=== What is needed ===
Beginning with the first line of the data below, extract each line up to and including the one containing "(b + 2) = 5(m + 1)$ \\". Copy them exactly and add nothing.

=== Given records ===
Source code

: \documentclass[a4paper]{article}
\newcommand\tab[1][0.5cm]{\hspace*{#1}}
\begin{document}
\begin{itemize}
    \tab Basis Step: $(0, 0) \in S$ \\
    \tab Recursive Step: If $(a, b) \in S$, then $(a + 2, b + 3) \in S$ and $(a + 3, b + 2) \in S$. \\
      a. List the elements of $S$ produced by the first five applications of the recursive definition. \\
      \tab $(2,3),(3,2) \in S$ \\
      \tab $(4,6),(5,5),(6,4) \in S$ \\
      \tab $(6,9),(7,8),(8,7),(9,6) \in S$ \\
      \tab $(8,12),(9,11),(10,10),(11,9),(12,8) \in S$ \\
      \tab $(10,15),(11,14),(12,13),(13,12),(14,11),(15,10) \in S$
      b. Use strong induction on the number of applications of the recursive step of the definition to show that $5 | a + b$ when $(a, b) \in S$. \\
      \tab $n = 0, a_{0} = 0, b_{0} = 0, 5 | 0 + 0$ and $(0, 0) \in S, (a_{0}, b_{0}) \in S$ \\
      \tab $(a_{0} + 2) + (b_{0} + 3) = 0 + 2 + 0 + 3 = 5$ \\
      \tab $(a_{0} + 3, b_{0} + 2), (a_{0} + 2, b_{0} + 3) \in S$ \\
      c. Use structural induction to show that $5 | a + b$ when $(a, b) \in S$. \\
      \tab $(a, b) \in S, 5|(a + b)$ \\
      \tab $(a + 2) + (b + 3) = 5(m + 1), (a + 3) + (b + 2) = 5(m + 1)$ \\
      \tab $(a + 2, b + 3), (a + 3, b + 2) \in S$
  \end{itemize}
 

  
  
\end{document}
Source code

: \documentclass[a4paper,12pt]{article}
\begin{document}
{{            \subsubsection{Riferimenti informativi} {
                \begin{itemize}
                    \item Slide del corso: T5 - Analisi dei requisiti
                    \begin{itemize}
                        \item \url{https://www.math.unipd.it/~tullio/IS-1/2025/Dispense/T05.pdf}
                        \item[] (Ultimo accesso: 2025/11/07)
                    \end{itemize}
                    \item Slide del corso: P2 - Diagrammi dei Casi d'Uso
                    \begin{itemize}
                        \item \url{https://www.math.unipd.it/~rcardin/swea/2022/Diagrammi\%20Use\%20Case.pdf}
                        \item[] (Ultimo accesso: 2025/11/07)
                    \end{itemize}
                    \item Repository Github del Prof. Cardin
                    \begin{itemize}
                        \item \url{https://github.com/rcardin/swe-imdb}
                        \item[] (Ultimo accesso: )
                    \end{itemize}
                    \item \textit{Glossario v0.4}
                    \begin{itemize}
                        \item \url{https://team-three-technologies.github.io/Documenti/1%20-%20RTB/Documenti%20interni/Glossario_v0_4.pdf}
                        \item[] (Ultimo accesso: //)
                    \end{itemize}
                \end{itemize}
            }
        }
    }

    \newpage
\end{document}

=== Solved exercise ===
Source code

: \documentclass[a4paper]{article}
\newcommand\tab[1][0.5cm]{\hspace*{#1}}
\begin{document}
\begin{itemize}
    \tab Basis Step: $(0, 0) \in S$ \\
    \tab Recursive Step: If $(a, b) \in S$, then $(a + 2, b + 3) \in S$ and $(a + 3, b + 2) \in S$. \\
      a. List the elements of $S$ produced by the first five applications of the recursive definition. \\
      \tab $(2,3),(3,2) \in S$ \\
      \tab $(4,6),(5,5),(6,4) \in S$ \\
      \tab $(6,9),(7,8),(8,7),(9,6) \in S$ \\
      \tab $(8,12),(9,11),(10,10),(11,9),(12,8) \in S$ \\
      \tab $(10,15),(11,14),(12,13),(13,12),(14,11),(15,10) \in S$
      b. Use strong induction on the number of applications of the recursive step of the definition to show that $5 | a + b$ when $(a, b) \in S$. \\
      \tab $n = 0, a_{0} = 0, b_{0} = 0, 5 | 0 + 0$ and $(0, 0) \in S, (a_{0}, b_{0}) \in S$ \\
      \tab $(a_{0} + 2) + (b_{0} + 3) = 0 + 2 + 0 + 3 = 5$ \\
      \tab $(a_{0} + 3, b_{0} + 2), (a_{0} + 2, b_{0} + 3) \in S$ \\
      c. Use structural induction to show that $5 | a + b$ when $(a, b) \in S$. \\
      \tab $(a, b) \in S, 5|(a + b)$ \\
      \tab $(a + 2) + (b + 3) = 5(m + 1), (a + 3) + (b + 2) = 5(m + 1)$ \\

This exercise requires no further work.